Rapid Evolution of AI Voice Cloning in Cybersecurity

TL;DR

AI voice cloning technology has rapidly advanced, allowing realistic voice replicas to be created with minimal audio input. While initially used for benign purposes like content creation, the technology poses significant cybersecurity risks. Malicious actors can exploit voice cloning for real-time impersonation, potentially leading to security breaches by mimicking trusted voices.

To better understand these new threats, NetSPI developed a voice cloner tool that allows us to demonstrate this risk to our customers by using cloned voices in social engineering tests. To meet the challenges voice cloners pose, organizations must implement robust verification processes and conduct employee training to better position their organization against modern threats.

Introduction

The pace of AI development is accelerating – often moving faster than the implementation of necessary safety measures and regulations meant to harness it. This gap can create opportunities for malicious actors to exploit emerging technologies.

A striking example is the progress in voice cloning. Not long ago, cloning a user’s voice required hours of pristine audio, and the results were often imperfect. Today, companies like ElevenLabs have transformed the landscape by enabling the cloning of any voice using just one or two minutes of audio. These advanced models introduce natural cadence to produce highly realistic voice replicas.

Initially, the primary applications of this technology were benign. They mostly aimed at enhancing content creation and reducing the cost and time associated with voiceover production. However, the potential for malicious use is significant and growing.

Threat Landscape of Real-Time Voice Cloning

Consider the implications of an attacker using this sophisticated voice cloning technology to create a tool for real-time audio impersonation.
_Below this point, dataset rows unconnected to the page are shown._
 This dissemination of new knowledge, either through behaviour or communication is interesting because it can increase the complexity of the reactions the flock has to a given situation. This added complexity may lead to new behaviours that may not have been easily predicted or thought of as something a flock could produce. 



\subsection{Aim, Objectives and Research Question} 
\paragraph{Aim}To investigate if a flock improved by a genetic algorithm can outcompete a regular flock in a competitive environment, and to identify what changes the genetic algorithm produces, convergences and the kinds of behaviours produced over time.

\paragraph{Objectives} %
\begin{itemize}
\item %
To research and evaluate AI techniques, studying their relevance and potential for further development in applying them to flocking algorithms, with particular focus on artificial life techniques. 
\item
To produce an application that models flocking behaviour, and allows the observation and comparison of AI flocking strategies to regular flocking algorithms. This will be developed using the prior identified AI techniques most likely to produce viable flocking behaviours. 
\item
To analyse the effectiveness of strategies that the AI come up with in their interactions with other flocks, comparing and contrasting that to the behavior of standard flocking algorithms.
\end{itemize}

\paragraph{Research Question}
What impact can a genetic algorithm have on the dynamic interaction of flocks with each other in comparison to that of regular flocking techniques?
This goes beyond traditional text-to-speech (TTS) applications, enabling attackers to mimic any voice live during a conversation.

Imagine the potential consequences:

An attacker could impersonate a manager and instruct an employee to perform actions that compromise security.
More alarming is the potential to clone a CEO’s voice from public interviews to announce false information, such as company layoffs, causing internal chaos.
On a broader scale, the ability to impersonate high-profile figures like military officials or political leaders could lead to mass panic or unauthorized access to sensitive information, posing severe national security threats.
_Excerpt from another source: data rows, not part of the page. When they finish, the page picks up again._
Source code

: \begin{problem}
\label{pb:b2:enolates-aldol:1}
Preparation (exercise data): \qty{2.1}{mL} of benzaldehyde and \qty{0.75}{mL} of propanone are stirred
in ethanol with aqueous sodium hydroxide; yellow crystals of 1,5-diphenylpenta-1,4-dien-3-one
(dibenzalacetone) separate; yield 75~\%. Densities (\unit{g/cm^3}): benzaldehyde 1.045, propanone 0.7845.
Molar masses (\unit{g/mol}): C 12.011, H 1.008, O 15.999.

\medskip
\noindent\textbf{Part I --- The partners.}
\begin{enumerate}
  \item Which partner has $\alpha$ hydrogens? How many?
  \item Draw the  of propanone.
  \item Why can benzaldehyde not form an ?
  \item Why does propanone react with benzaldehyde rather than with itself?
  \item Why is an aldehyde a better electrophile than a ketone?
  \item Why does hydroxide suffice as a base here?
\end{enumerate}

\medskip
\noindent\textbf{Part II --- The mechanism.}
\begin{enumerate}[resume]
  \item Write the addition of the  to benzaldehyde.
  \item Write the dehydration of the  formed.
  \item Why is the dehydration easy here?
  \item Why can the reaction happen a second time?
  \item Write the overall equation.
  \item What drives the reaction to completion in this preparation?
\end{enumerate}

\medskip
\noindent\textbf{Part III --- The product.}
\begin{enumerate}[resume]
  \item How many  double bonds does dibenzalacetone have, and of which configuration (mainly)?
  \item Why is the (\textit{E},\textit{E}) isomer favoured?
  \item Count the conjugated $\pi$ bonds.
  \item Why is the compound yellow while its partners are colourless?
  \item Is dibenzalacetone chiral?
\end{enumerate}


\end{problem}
Introducing NetSPI’s Advanced Voice Cloning Tool

To better learn what we’re up against, NetSPI developed a cutting-edge tool capable of generating cloned voices in real time. The tool uses short audio samples, which can be sourced publicly or through brief social engineering interactions, to accurately replicate any voice. The cloned voice can be deployed for TTS or real-time voice impersonation, equipping threat actors for a sophisticated vishing attack.

This development builds on NetSPI’s previous work in adversary simulation and deepfake technology, specifically research on using deepfakes to bypass voice biometrics. This earlier work demonstrated how deepfake technology could be leveraged to overcome voice authentication systems, highlighting the potential security risks posed by AI-driven voice manipulation.

CTA-using-deep-fakes-to-bypass-voice-biometrics

In a recent engagement, The NetSPI Agents proved the power and potential risks of voice cloning technology. The objective was to demonstrate how easily cybercriminals could exploit this technology to deceive employees and gain unauthorized access to a system.

Setup

For the purpose of the demonstration, a manager from the client’s help desk consented to participate. NetSPI recorded a short conversation with this manager to create a clone of his voice using advanced voice cloning software. The goal was to leverage the familiarity and trust associated with the manager’s voice to deceive other employees into divulging their login credentials.

Execution

Using the cloned voice, NetSPI crafted a voicemail message that sounded alarmingly authentic. The message went something like this:

” This is [impersonated employee] with the help desk. Our security team received an alert for your workstation this morning. When you get a chance, please review the ticket by signing in at [example.com]. Thank you.”

This message was then sent to several employees, who were likely to recognize the manager’s voice and trust the request.

Outcome

The operation was a success. One of the employees listened to the voicemail and followed the instructions, visiting the provided link and logging in with their credentials. Unbeknownst to them, the link directed them to a phishing site, allowing us to capture their login information.

Key Learnings

This test demonstrated the alarming ease with which cybercriminals can exploit voice cloning technology for malicious purposes. Here are two implications of AI voice cloning for cybersecurity:

Trust Exploitation: Employees are more likely to follow instructions from voices they recognize and trust, making voice cloning a potent tool for vishing attacks.
Awareness and Training: Organizations must invest in regular cybersecurity training to educate employees about the risks of advanced social engineering attacks, including voice cloning.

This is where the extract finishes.